Natale di solidarietà alla Caritas| "Tutti potremmo avere bisogno" - Live Sicilia

Natale di solidarietà alla Caritas| “Tutti potremmo avere bisogno”

Le pareti verdi rendono l'ambiente familiare, centocinquanta posti a sedere, c'è odore di pulito e nell'aria si respira serenità. Gli ospiti devono ancora arrivare, ma la cucina è già un via vai di volontari indaffarati. E' Natale anche alla Caritas. Foto Vincenzo Di Martino

CATANIA – “L’importante non è quanto facciamo, bensì l’amore che mettiamo in ciò che facciamo”, in una pergamena incorniciata questa frase di Madre Teresa di Calcutta primeggia nella sala della menza della Caritas di Catania a pochi passi dalla stazione centrale.

Le pareti verdi rendono l’ambiente familiare, centocinquanta posti a sedere, c’è odore di pulito e nell’aria si respira serenità. Gli ospiti devono ancora arrivare, ma la cucina è già un via vai di volontari indaffarati. C’è chi affetta la scamorza, chi taglia il pane. “Prepareremo lenticchie, taglieri di formaggi e tonno – ci spiega Giovanni, il responsabile menza – le lenticchie sono di buon auspicio e poi – prosegue – è una pietanza tipica del menu francescano”.

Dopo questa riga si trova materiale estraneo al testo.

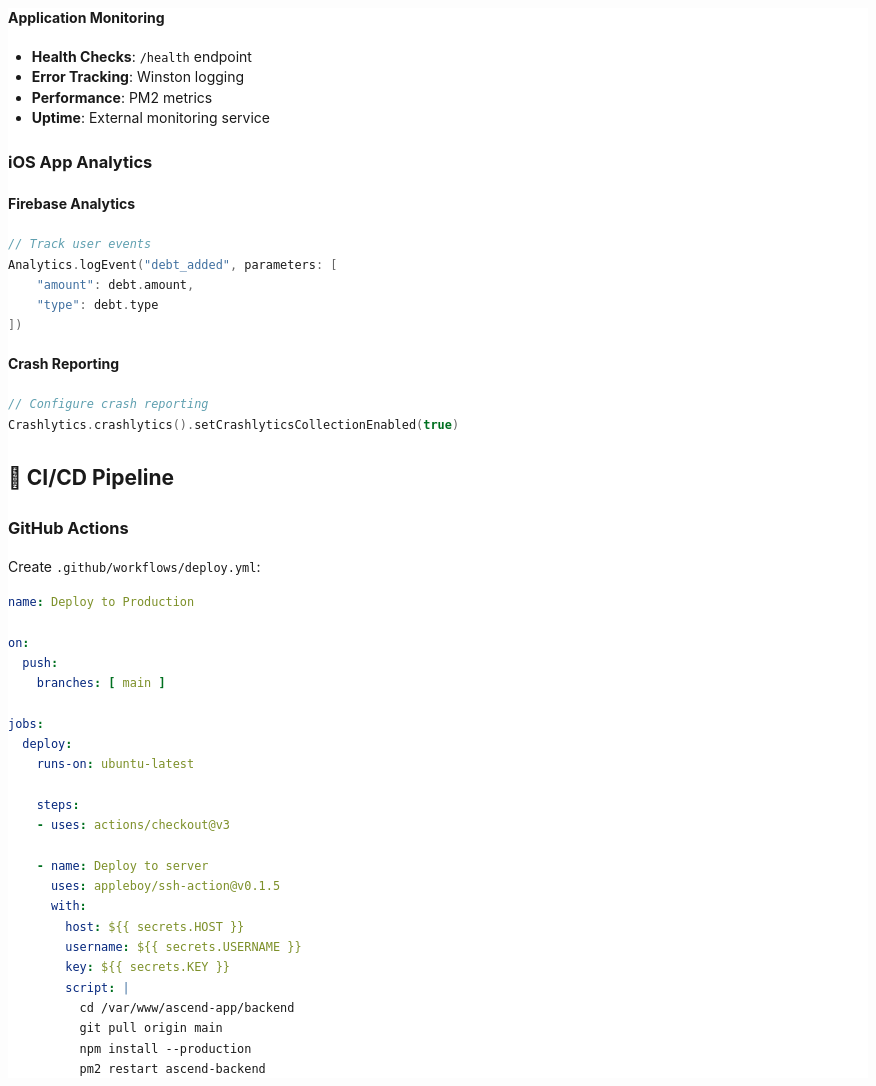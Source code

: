 #### **Application Monitoring**
- **Health Checks**: `/health` endpoint
- **Error Tracking**: Winston logging
- **Performance**: PM2 metrics
- **Uptime**: External monitoring service

### **iOS App Analytics**

#### **Firebase Analytics**
```swift
// Track user events
Analytics.logEvent("debt_added", parameters: [
    "amount": debt.amount,
    "type": debt.type
])
```

#### **Crash Reporting**
```swift
// Configure crash reporting
Crashlytics.crashlytics().setCrashlyticsCollectionEnabled(true)
```

## 🔄 CI/CD Pipeline

### **GitHub Actions**

Create `.github/workflows/deploy.yml`:
```yaml
name: Deploy to Production

on:
  push:
    branches: [ main ]

jobs:
  deploy:
    runs-on: ubuntu-latest
    
    steps:
    - uses: actions/checkout@v3
    
    - name: Deploy to server
      uses: appleboy/ssh-action@v0.1.5
      with:
        host: ${{ secrets.HOST }}
        username: ${{ secrets.USERNAME }}
        key: ${{ secrets.KEY }}
        script: |
          cd /var/www/ascend-app/backend
          git pull origin main
          npm install --production
          pm2 restart ascend-backend
```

Come ogni giorno dell’anno, anche oggi i volontari della Caritas si offrono a chi è più sfortunato, nel tentativo di rendere meno sofferente quella che per tutti dovrebbe essere una giornata di festa. Missionaria da oltre quarantanni è la volontaria Lucia a farci da Cicerone per le sale dell’help center. “Si pensa che la Caritas sia ricca, ma è giusto che la gente sappia che non è così. Le donazioni spesso non bastano, noi volontari giriamo per caseifici, panifici e botteghe chiedendo di darci alimenti rimasti invenduti, capita anche che mettiamo mano al nostro portafogli, fare il volontario è una vocazione, tutti potremmo ritrovarci al posto delle persone che si rivolgono a noi, siamo una grande famiglia”.

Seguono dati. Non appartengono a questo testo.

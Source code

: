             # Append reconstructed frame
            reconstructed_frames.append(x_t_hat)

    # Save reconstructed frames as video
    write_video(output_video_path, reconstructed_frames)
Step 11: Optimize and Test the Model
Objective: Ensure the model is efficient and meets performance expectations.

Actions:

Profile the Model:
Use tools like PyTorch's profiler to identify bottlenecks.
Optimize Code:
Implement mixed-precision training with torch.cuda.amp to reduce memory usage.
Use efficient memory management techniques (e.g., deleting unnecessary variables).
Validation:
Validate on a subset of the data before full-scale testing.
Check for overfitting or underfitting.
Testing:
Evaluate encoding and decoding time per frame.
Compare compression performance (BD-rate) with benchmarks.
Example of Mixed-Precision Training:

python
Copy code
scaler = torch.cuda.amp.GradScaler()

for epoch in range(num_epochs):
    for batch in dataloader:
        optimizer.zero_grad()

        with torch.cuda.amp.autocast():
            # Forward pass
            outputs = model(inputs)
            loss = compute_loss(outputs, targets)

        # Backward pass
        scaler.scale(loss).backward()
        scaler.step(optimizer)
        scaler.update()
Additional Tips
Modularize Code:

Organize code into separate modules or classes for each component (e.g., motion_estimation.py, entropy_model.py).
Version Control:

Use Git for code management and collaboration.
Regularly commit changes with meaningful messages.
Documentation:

Tra colazione, pranzo e cena sono oltre 500 gli utenti che quotidianamente ricevono un pasto dalla Caritas: “c’è chi viene qui – spiega Lucia – ma ci sono tantissime altre persone che si vergognano, così io ed altri volontari ci rechiamo personalmente da loro, sono tantissimi i catanesi, molti single, disoccupati, tante famiglie, anche con neonati. Non si deve pensare che vengano a chiederci sostegno soltanto clochard o extra comunitari”. Librino, via Plebiscito e via Palermo le zone maggiormente disagiate: “Non immaginate neanche quante famiglie con bambini piccoli vivano in macchina – spiegano – ogni giorno il numero aumenta”.

Così per tanti catanesi, ieri sera come oggi, il Natale alla Caritas rappresenterà l’unico momento di gioia e pace “c’è molta integrazione tra noi volontari, ma anche tra gli utenti – continua Lucia – io mi definisco una donna fortunata – prosegue – perché il povero è la ricchezza di un volontario e la povertà è figlia dell’ipocrisia, si può combattere soltanto con la solidarietà”. Così tanti bambini vivranno il giorno di Natale attorno al modesto albero posto al centro della sala, addobbato con ghirlandine di carta pesta rossa, nella sua semplicità rende l’atmosfera natalizia.

Conosciamo subito dopo Teresa, un’altra volontaria che – come ci raccontano gli amici – spesso acquista regali da donare ai bimbi ricoverati nei reparti di oncologia, “dovremmo sensibilizzare di più i nostri figli – continua Lucia – far capire loro di non essere gli unici, dobbiamo imparare a dire di no al superfluo e agli sprechi”. Come Lucia, Teresa, Giovanni tanti altri i volontari, una tra tutti suor Rosaria, un’anziana suora che ha dato il proprio aiuto fin quando gli occhi le hanno permesso di vedere. “Io personalmente – conclude Lucia – oggi svolgo con passione e vocazione le attività di volontariato anche in ricordo di Pippo Maccarrone, un compagno di squadra speciale che non c’è più e con il quale ho condiviso anni e anni qui alla Caritas. A chi legge vorrei semplicemente dire che tutti possiamo dare un contributo, la crisi c’è, è vero, ma se si organizzano cenoni, se compriamo regali per amici e parenti vuol dire allora che tutti possiamo aiutare il prossimo. “Pensa che l’altro sia tu” questa la frase che non dovremmo mai dimenticare”.